Copy out the lines of the records below, and only those lines, from the one with "Au travers de" through the one with "Quelles sont les limites à ne pas franchir ?", exactly as they appear.
-- Data shown follows --
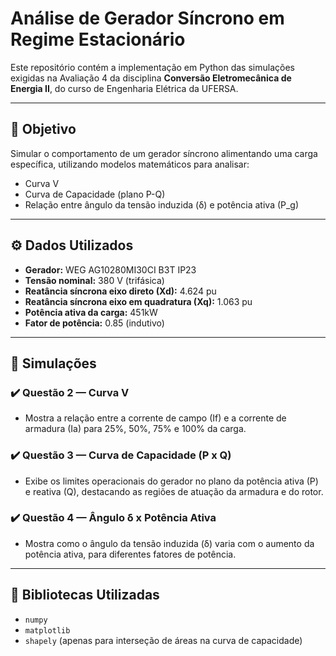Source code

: # Análise de Gerador Síncrono em Regime Estacionário

Este repositório contém a implementação em Python das simulações exigidas na Avaliação 4 da disciplina **Conversão Eletromecânica de Energia II**, do curso de Engenharia Elétrica da UFERSA.

---

## 🧠 Objetivo

Simular o comportamento de um gerador síncrono alimentando uma carga específica, utilizando modelos matemáticos para analisar:
- Curva V
- Curva de Capacidade (plano P-Q)
- Relação entre ângulo da tensão induzida (δ) e potência ativa (P_g)

---

## ⚙️ Dados Utilizados

- **Gerador:** WEG AG10280MI30CI B3T IP23
- **Tensão nominal:** 380 V (trifásica)
- **Reatância síncrona eixo direto (Xd):** 4.624 pu
- **Reatância síncrona eixo em quadratura (Xq):** 1.063 pu
- **Potência ativa da carga:** 451kW
- **Fator de potência:** 0.85 (indutivo)

---

## 🧪 Simulações

### ✔️ Questão 2 — Curva V

- Mostra a relação entre a corrente de campo (If) e a corrente de armadura (Ia) para 25%, 50%, 75% e 100% da carga.

### ✔️ Questão 3 — Curva de Capacidade (P x Q)

- Exibe os limites operacionais do gerador no plano da potência ativa (P) e reativa (Q), destacando as regiões de atuação da armadura e do rotor.

### ✔️ Questão 4 — Ângulo δ x Potência Ativa

- Mostra como o ângulo da tensão induzida (δ) varia com o aumento da potência ativa, para diferentes fatores de potência.

---

## 🧰 Bibliotecas Utilizadas

- `numpy`
- `matplotlib`
- `shapely` (apenas para interseção de áreas na curva de capacidade)
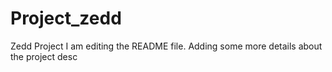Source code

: # Project_zedd
Zedd Project
I am editing the README file. Adding some more details about the project desc
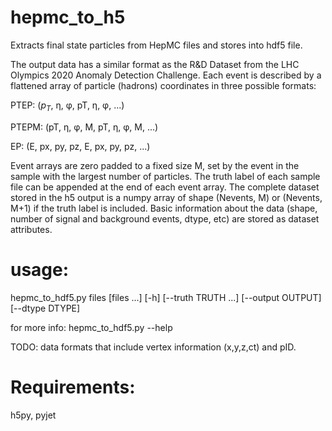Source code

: # hepmc_to_h5
Extracts final state particles from HepMC files and stores into hdf5 file.

The output data has a similar format as the R&D Dataset from the LHC Olympics 2020 Anomaly Detection Challenge. Each event is described by a flattened array of particle (hadrons) coordinates in three possible formats:  

PTEP:  ($p_T$, η, φ, pT, η, φ, ...) 
  
PTEPM: (pT, η, φ, M, pT, η, φ, M, ...)
  
EP:    (E, px, py, pz, E, px, py, pz, ...)
 
Event arrays are zero padded to a fixed size M, set by the event in the sample with the largest number of particles. The truth label of each sample file can be appended at the end of each event array. The complete dataset stored in the h5 output is a numpy array of shape (Nevents, M) or (Nevents, M+1) if the truth label is included. Basic information about the data (shape, number of signal and background events, dtype, etc) are stored as dataset attributes. 

# usage:
hepmc_to_hdf5.py files [files ...] [-h] [--truth TRUTH ...] [--output OUTPUT] [--dtype DTYPE] 

for more info: hepmc_to_hdf5.py --help


TODO: data formats that include vertex information (x,y,z,ct) and pID. 

# Requirements: 
h5py, pyjet
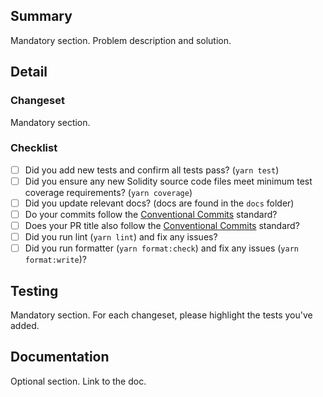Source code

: ## Summary
Mandatory section.
Problem description and solution.

## Detail
### Changeset
Mandatory section.

### Checklist
- [ ] Did you add new tests and confirm all tests pass? (`yarn test`)
- [ ] Did you ensure any new Solidity source code files meet minimum test coverage requirements? (`yarn coverage`)
- [ ] Did you update relevant docs? (docs are found in the `docs` folder)
- [ ] Do your commits follow the [Conventional Commits](https://www.conventionalcommits.org/en/v1.0.0/) standard?
- [ ] Does your PR title also follow the [Conventional Commits](https://www.conventionalcommits.org/en/v1.0.0/) standard?
- [ ] Did you run lint (`yarn lint`) and fix any issues?
- [ ] Did you run formatter (`yarn format:check`) and fix any issues (`yarn format:write`)?

## Testing
Mandatory section.
For each changeset, please highlight the tests you've added.

## Documentation
Optional section.
Link to the doc.

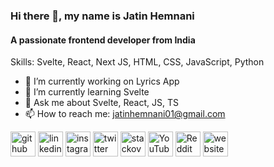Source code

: ### Hi there 👋, my name is Jatin Hemnani
#### A passionate frontend developer from India

Skills: Svelte, React, Next JS, HTML, CSS, JavaScript, Python

- 🔭 I’m currently working on Lyrics App 
- 🌱 I’m currently learning Svelte 
- 💬 Ask me about Svelte, React, JS, TS 
- 📫 How to reach me: jatinhemnani01@gmail.com 


[<img src='https://cdn.jsdelivr.net/npm/simple-icons@3.0.1/icons/github.svg' alt='github' height='40'>](https://github.com/jatinhemnani01)  [<img src='https://cdn.jsdelivr.net/npm/simple-icons@3.0.1/icons/linkedin.svg' alt='linkedin' height='40'>](https://www.linkedin.com/in/jatin-hemnani-01/)  [<img src='https://cdn.jsdelivr.net/npm/simple-icons@3.0.1/icons/instagram.svg' alt='instagram' height='40'>](https://www.instagram.com/jatinhemnani1/)  [<img src='https://cdn.jsdelivr.net/npm/simple-icons@3.0.1/icons/twitter.svg' alt='twitter' height='40'>](https://twitter.com/jatinhemnani1)  [<img src='https://cdn.jsdelivr.net/npm/simple-icons@3.0.1/icons/stackoverflow.svg' alt='stackoverflow' height='40'>](https://stackoverflow.com/users/13598545)  [<img src='https://cdn.jsdelivr.net/npm/simple-icons@3.0.1/icons/youtube.svg' alt='YouTube' height='40'>](https://www.youtube.com/channel/UC-9jDb2ZnUWx5r1sF9E26XA)  [<img src='https://cdn.jsdelivr.net/npm/simple-icons@3.0.1/icons/reddit.svg' alt='Reddit' height='40'>](https://www.reddit.com/user/jatinhemnani)  [<img src='https://cdn.jsdelivr.net/npm/simple-icons@3.0.1/icons/icloud.svg' alt='website' height='40'>](http://jatinhemnani01.github.io/)  


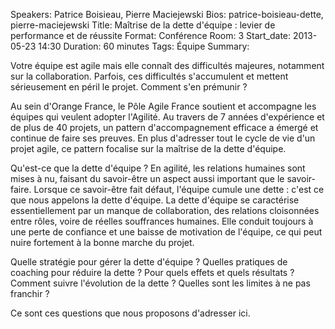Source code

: Speakers: Patrice Boisieau, Pierre Maciejewski
Bios: patrice-boisieau-dette, pierre-maciejewski
Title: Maîtrise de la dette d'équipe : levier de performance et de réussite
Format: Conférence
Room: 3
Start_date: 2013-05-23 14:30
Duration: 60 minutes
Tags: Équipe
Summary:

Votre équipe est agile mais elle connaît des difficultés majeures, notamment sur la collaboration.
Parfois, ces difficultés s'accumulent et mettent sérieusement en péril le projet.
Comment s'en prémunir ?

Au sein d'Orange France, le Pôle Agile France soutient et accompagne les équipes qui veulent adopter l'Agilité.
Au travers de 7 années d'expérience et de plus de 40 projets, un pattern d'accompagnement efficace a émergé et continue de faire ses preuves.
En plus d'adresser tout le cycle de vie d'un projet agile, ce pattern focalise sur la maîtrise de la dette d'équipe.

Qu'est-ce que la dette d'équipe ?
En agilité, les relations humaines sont mises à nu, faisant du savoir-être un aspect aussi important que le savoir-faire.
Lorsque ce savoir-être fait défaut, l'équipe cumule une dette : c'est ce que nous appelons la dette d'équipe.
La dette d'équipe se caractérise essentiellement par un manque de collaboration, des relations cloisonnées entre rôles, voire de réelles souffrances humaines.
Elle conduit toujours à une perte de confiance et une baisse de motivation de l'équipe, ce qui peut nuire fortement à la bonne marche du projet.

Quelle stratégie pour gérer la dette d'équipe ?
Quelles pratiques de coaching pour réduire la dette ?
Pour quels effets et quels résultats ?
Comment suivre l'évolution de la dette ?
Quelles sont les limites à ne pas franchir ?

Ce sont ces questions que nous proposons d'adresser ici.
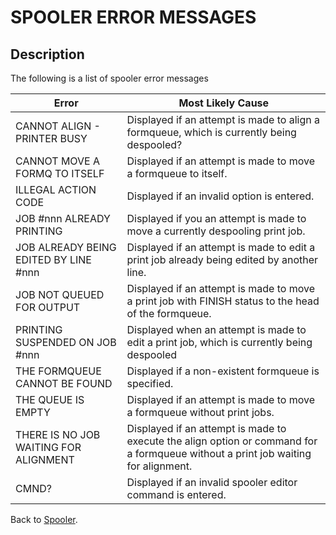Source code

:# SPOOLER ERROR MESSAGES

<PageHeader />

## Description

The following is a list of spooler error messages


| Error | Most Likely Cause |
| --- | --- |
| CANNOT ALIGN - PRINTER BUSY | Displayed if an attempt is made to align a formqueue, which is currently being despooled? |
| CANNOT MOVE A FORMQ TO ITSELF | Displayed if an attempt is made to move a formqueue to itself. |
| ILLEGAL ACTION CODE | Displayed if an invalid option is entered. |
| JOB #nnn ALREADY PRINTING | Displayed if you an attempt is made to move a currently despooling print job. |
| JOB ALREADY BEING EDITED BY LINE #nnn | Displayed if an attempt is made to edit a print job already being edited by another line. |
| JOB NOT QUEUED FOR OUTPUT | Displayed if an attempt is made to move a print job with FINISH status to the head of the formqueue. |
| PRINTING SUSPENDED ON JOB #nnn | Displayed when an attempt is made to edit a print job, which is currently being despooled |
| THE FORMQUEUE CANNOT BE FOUND | Displayed if a non-existent formqueue is specified. |
| THE QUEUE IS EMPTY | Displayed if an attempt is made to move a formqueue without print jobs. |
| THERE IS NO JOB WAITING FOR ALIGNMENT | Displayed if an attempt is made to execute the align option or command for a formqueue without a print job waiting for alignment. |
| CMND? | Displayed if an invalid spooler editor command is entered. |

Back to [Spooler](./../../../jbase-basic-%28jbc%29/spooler).
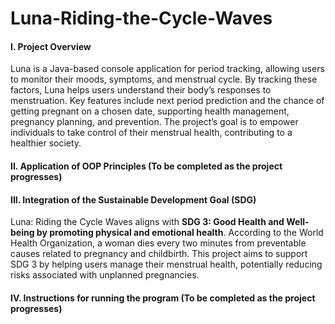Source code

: # Luna-Riding-the-Cycle-Waves

#### I. Project Overview
Luna is a Java-based console application for period tracking, allowing users to monitor their moods, symptoms, and menstrual cycle. By tracking these factors, Luna helps users understand their body’s responses to menstruation. Key features include next period prediction and the chance of getting pregnant on a chosen date, supporting health management, pregnancy planning, and prevention. The project’s goal is to empower individuals to take control of their menstrual health, contributing to a healthier society.

#### II. Application of OOP Principles (To be completed as the project progresses)

#### III. Integration of  the Sustainable Development Goal (SDG)
Luna: Riding the Cycle Waves aligns with **SDG 3: Good Health and Well-being by promoting physical and emotional health**. According to the World Health Organization, a woman dies every two minutes from preventable causes related to pregnancy and childbirth. This project aims to support SDG 3 by helping users manage their menstrual health, potentially reducing risks associated with unplanned pregnancies.

#### IV. Instructions for running the program (To be completed as the project progresses)

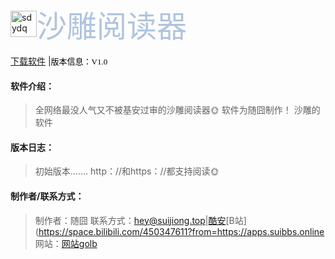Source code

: <META content="随囧,suijiong,Suijiong,bloh,App,app,酷安,基安,垃圾,我,哔哩哔哩,下载,Download,傻B,迷你世界,迷你屎界,垃圾,up,随囧啊,应用下载,Fusion app,FA,Bilibili,bilibili，比例比例,比例,apps.suibbs.online.随囧应用商店,随囧囧囧,store,应用，应用商店" name=keywords>    
<META content="随囧应用商店，随囧的App store" name=description>

        

        

<meta charset="UTF-8">

<meta http-equiv="X-UA-Compatible" content="IE=edge"> 

<meta name="viewport" content="width=device-width, initial-scale=1">

        

<img loading="aaa" src="http://image.coolapk.com/apk_logo/2020/1115/16/icon-279015-o_1en5hv9nh72llepfkr1deb1otj1v-uid-3251470@373x373.png" alt="sdydq" width="42" height="42"><font face="微软雅黑" size="7" color="#B0C4DE">沙雕阅读器</font>

<div class="AppName">

<a href="/apps/1.html">
        
        
<a href="https://golb.suijiong.top/%E6%B2%99%E9%9B%95%E9%98%85%E8%AF%BB%E5%99%A8_1.0.apk">下载软件</a> |<font face="微软雅黑" size="2" color="black">版本信息：V1.0</font>

#### 软件介绍：
 > 全网络最没人气又不被基安过审的沙雕阅读器🌞
 > 软件为随囧制作！
 > 沙雕的软件
#### 版本日志：
 > 初始版本.......
 > http：//和https：//都支持阅读🌞
#### 制作者/联系方式：
> 制作者：随囧
> 联系方式：hey@suijiong.top|[酷安](http://www.coolapk.com/u/3251470)[B站](https://space.bilibili.com/450347611?from=https://apps.suibbs.online
> 网站：[网站](//apps.suibbs.online)[golb](//golb.suijiong.top)
#### 
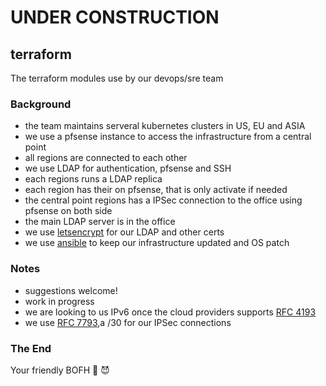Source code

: # UNDER CONSTRUCTION

## terraform
The terraform modules use by our devops/sre team

### Background
- the team maintains serveral kubernetes clusters in US, EU and ASIA
- we use a pfsense instance to access the infrastructure from a central point
- all regions are connected to each other
- we use LDAP for authentication, pfsense and SSH
- each regions runs a LDAP replica
- each region has their on pfsense, that is only activate if needed
- the central point regions has a IPSec connection to the office using pfsense on both side
- the main LDAP server is in the office
- we use [letsencrypt](https://letsencrypt.org/) for our LDAP and other certs
- we use [ansible](https://letsencrypt.org/) to keep our infrastructure updated and OS patch
 
### Notes
- suggestions welcome!
- work in progress
- we are looking to us IPv6 once the cloud providers supports [RFC 4193](https://datatracker.ietf.org/doc/html/rfc4193)
- we use [RFC 7793](https://datatracker.ietf.org/doc/html/rfc7793),a /30 for our IPSec connections

### The End
Your friendly BOFH 🦄 😈          
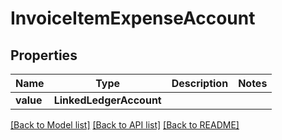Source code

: # InvoiceItemExpenseAccount


## Properties
Name | Type | Description | Notes
------------ | ------------- | ------------- | -------------
**value** | **LinkedLedgerAccount** |  | 

[[Back to Model list]](../../README.md#documentation-for-models) [[Back to API list]](../../README.md#documentation-for-api-endpoints) [[Back to README]](../../README.md)


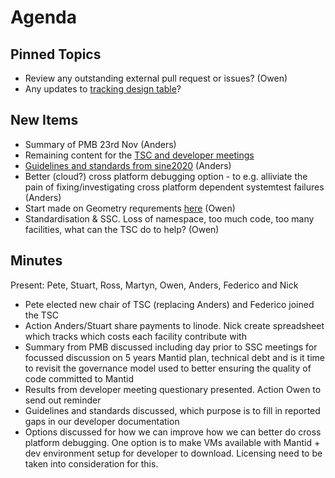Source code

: Agenda
======

Pinned Topics
-------------
* Review any outstanding external pull request or issues? (Owen)
* Any updates to [tracking design table](https://github.com/mantidproject/documents/blob/master/Project-Management/TechnicalSteeringCommittee/reports/TSC-TrackingDesignProposals.md)?

New Items
---------
* Summary of PMB 23rd Nov (Anders)
* Remaining content for the [TSC and developer meetings](http://www.mantidproject.org/Category:Workshop2016) 
* [Guidelines and standards from sine2020](https://github.com/mantidproject/documents/blob/master/Project-Management/TechnicalSteeringCommittee/reports/GuidelinesAndStandards.md) (Anders)
* Better (cloud?) cross platform debugging option - to e.g. alliviate the pain of fixing/investigating cross platform dependent systemtest failures (Anders)
* Start made on Geometry requrements [here](https://github.com/mantidproject/documents/blob/Instrument-Geometry/Design/Instrument-2.0/requirements-v2.md) (Owen)
* Standardisation & SSC. Loss of namespace, too much code, too many facilities, what can the TSC do to help? (Owen)

Minutes
-------

Present: Pete, Stuart, Ross, Martyn, Owen, Anders, Federico and Nick

* Pete elected new chair of TSC (replacing Anders) and Federico joined the TSC
* Action Anders/Stuart share payments to linode. Nick create spreadsheet which tracks which costs each facility contribute with  
* Summary from PMB discussed including day prior to SSC meetings for focussed discussion on 5 years Mantid plan, technical debt and is it time to revisit the governance model used to better ensuring the quality of code committed to Mantid   
* Results from developer meeting questionary presented. Action Owen to send out reminder
* Guidelines and standards discussed, which purpose is to fill in reported gaps in our developer documentation
* Options discussed for how we can improve how we can better do cross platform debugging. One option is to make VMs available with Mantid + dev environment setup for developer to download. Licensing need to be taken into consideration for this.

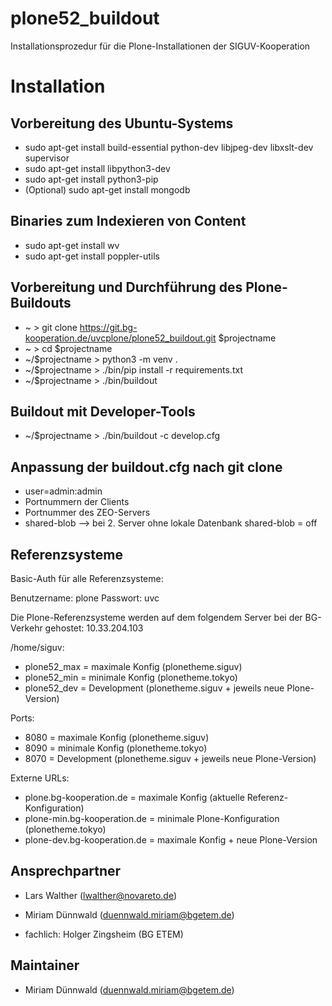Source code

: # plone52_buildout

Installationsprozedur für die Plone-Installationen der SIGUV-Kooperation

Installation
============

Vorbereitung des Ubuntu-Systems
-------------------------------

* sudo apt-get install build-essential python-dev libjpeg-dev libxslt-dev supervisor
* sudo apt-get install libpython3-dev
* sudo apt-get install python3-pip
* (Optional) sudo apt-get install mongodb

Binaries zum Indexieren von Content
-----------------------------------

* sudo apt-get install wv
* sudo apt-get install poppler-utils

Vorbereitung und Durchführung des Plone-Buildouts
-------------------------------------------------

* ~ > git clone https://git.bg-kooperation.de/uvcplone/plone52_buildout.git $projectname
* ~ > cd $projectname
* ~/$projectname > python3 -m venv .
* ~/$projectname > ./bin/pip install -r requirements.txt
* ~/$projectname > ./bin/buildout

Buildout mit Developer-Tools
----------------------------
* ~/$projectname > ./bin/buildout -c develop.cfg

Anpassung der buildout.cfg nach git clone
-----------------------------------------

* user=admin:admin
* Portnummern der Clients
* Portnummer des ZEO-Servers
* shared-blob --> bei 2. Server ohne lokale Datenbank shared-blob = off

Referenzsysteme
---------------

Basic-Auth für alle Referenzsysteme:

Benutzername: plone
Passwort: uvc

Die Plone-Referenzsysteme werden auf dem folgendem Server bei der BG-Verkehr gehostet: 10.33.204.103

/home/siguv:

* plone52_max = maximale Konfig (plonetheme.siguv)
* plone52_min = minimale Konfig (plonetheme.tokyo)
* plone52_dev = Development (plonetheme.siguv + jeweils neue Plone-Version)

Ports:

* 8080 = maximale Konfig (plonetheme.siguv)
* 8090 = minimale Konfig (plonetheme.tokyo)
* 8070 = Development (plonetheme.siguv + jeweils neue Plone-Version) 

Externe URLs:

* plone.bg-kooperation.de = maximale Konfig (aktuelle Referenz-Konfiguration)
* plone-min.bg-kooperation.de = minimale Plone-Konfiguration (plonetheme.tokyo)
* plone-dev.bg-kooperation.de = maximale Konfig + neue Plone-Version

Ansprechpartner
---------------
- Lars Walther (lwalther@novareto.de)
- Miriam Dünnwald (duennwald.miriam@bgetem.de)

- fachlich: Holger Zingsheim (BG ETEM)

Maintainer
----------

- Miriam Dünnwald (duennwald.miriam@bgetem.de)
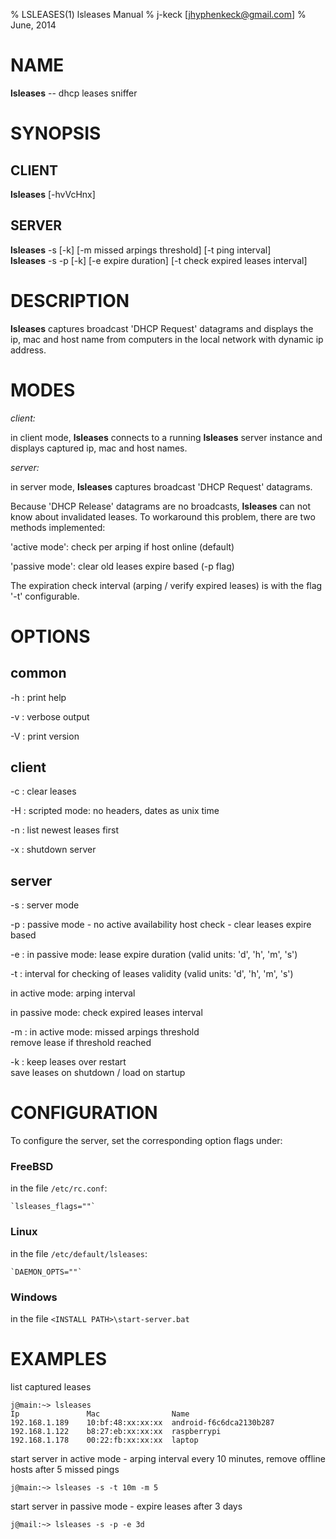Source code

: % LSLEASES(1) lsleases Manual 
% j-keck [jhyphenkeck@gmail.com]
% June, 2014
  
# NAME

**lsleases** -- dhcp leases sniffer


   
# SYNOPSIS

## CLIENT
  
**lsleases** [-hvVcHnx] 

## SERVER
  
**lsleases** -s [-k]  [-m missed arpings threshold]  [-t ping interval]\
**lsleases** -s -p [-k]  [-e expire duration]  [-t check expired leases interval]
  
  
# DESCRIPTION

**lsleases** captures broadcast 'DHCP Request' datagrams and displays the ip, mac and host name from computers in the local network with dynamic ip address.

  

# MODES

*client:*

in client mode, **lsleases** connects to a running **lsleases** server instance and displays captured ip, mac and host names. 


*server:*

in server mode, **lsleases** captures broadcast 'DHCP Request' datagrams.



Because 'DHCP Release' datagrams are no broadcasts, **lsleases** can not know about invalidated leases. To workaround this problem, there are two methods implemented:

'active mode': check per arping if host online (default) 

'passive mode': clear old leases expire based (-p flag)

The expiration check interval (arping / verify expired leases) is with the flag '-t' configurable.


  
# OPTIONS
  
## common
-h
:    print help
  
-v
:    verbose output
  
-V
:    print version

    
## client
-c
:    clear leases

-H
:    scripted mode: no headers, dates as unix time
  
-n
:    list newest leases first

-x
:    shutdown server

    
## server
-s
:    server mode

-p
:    passive mode - no active availability host check - clear leases expire based

-e
:   in passive mode: lease expire duration (valid units: 'd', 'h', 'm', 's') 
  
-t
:   interval for checking of leases validity (valid units: 'd', 'h', 'm', 's') 

in active mode: arping interval

in passive mode: check expired leases interval

-m
:   in active mode: missed arpings threshold \
remove lease if threshold reached

-k
:   keep leases over restart\
save leases on shutdown / load on startup


# CONFIGURATION

To configure the server, set the corresponding option flags under:

### FreeBSD
  in the file `/etc/rc.conf`:

    `lsleases_flags=""`

### Linux
  in the file `/etc/default/lsleases`:

    `DAEMON_OPTS=""`

### Windows
  in the file `<INSTALL PATH>\start-server.bat`
  

# EXAMPLES

list captured leases
  
    j@main:~> lsleases
    Ip               Mac                Name
    192.168.1.189    10:bf:48:xx:xx:xx  android-f6c6dca2130b287
    192.168.1.122    b8:27:eb:xx:xx:xx  raspberrypi
    192.168.1.178    00:22:fb:xx:xx:xx  laptop

  
start server in active mode - arping interval every 10 minutes, remove offline hosts after 5 missed pings

    j@main:~> lsleases -s -t 10m -m 5

  
start server in passive mode - expire leases after 3 days

    j@mail:~> lsleases -s -p -e 3d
-- Data shown concluded --
#### [Result of the exercise]
Au travers de 7 années d'expérience et de plus de 40 projets, un pattern d'accompagnement efficace a émergé et continue de faire ses preuves.
En plus d'adresser tout le cycle de vie d'un projet agile, ce pattern focalise sur la maîtrise de la dette d'équipe.

Qu'est-ce que la dette d'équipe ?
En agilité, les relations humaines sont mises à nu, faisant du savoir-être un aspect aussi important que le savoir-faire.
Lorsque ce savoir-être fait défaut, l'équipe cumule une dette : c'est ce que nous appelons la dette d'équipe.
La dette d'équipe se caractérise essentiellement par un manque de collaboration, des relations cloisonnées entre rôles, voire de réelles souffrances humaines.
Elle conduit toujours à une perte de confiance et une baisse de motivation de l'équipe, ce qui peut nuire fortement à la bonne marche du projet.

Quelle stratégie pour gérer la dette d'équipe ?
Quelles pratiques de coaching pour réduire la dette ?
Pour quels effets et quels résultats ?
Comment suivre l'évolution de la dette ?
Quelles sont les limites à ne pas franchir ?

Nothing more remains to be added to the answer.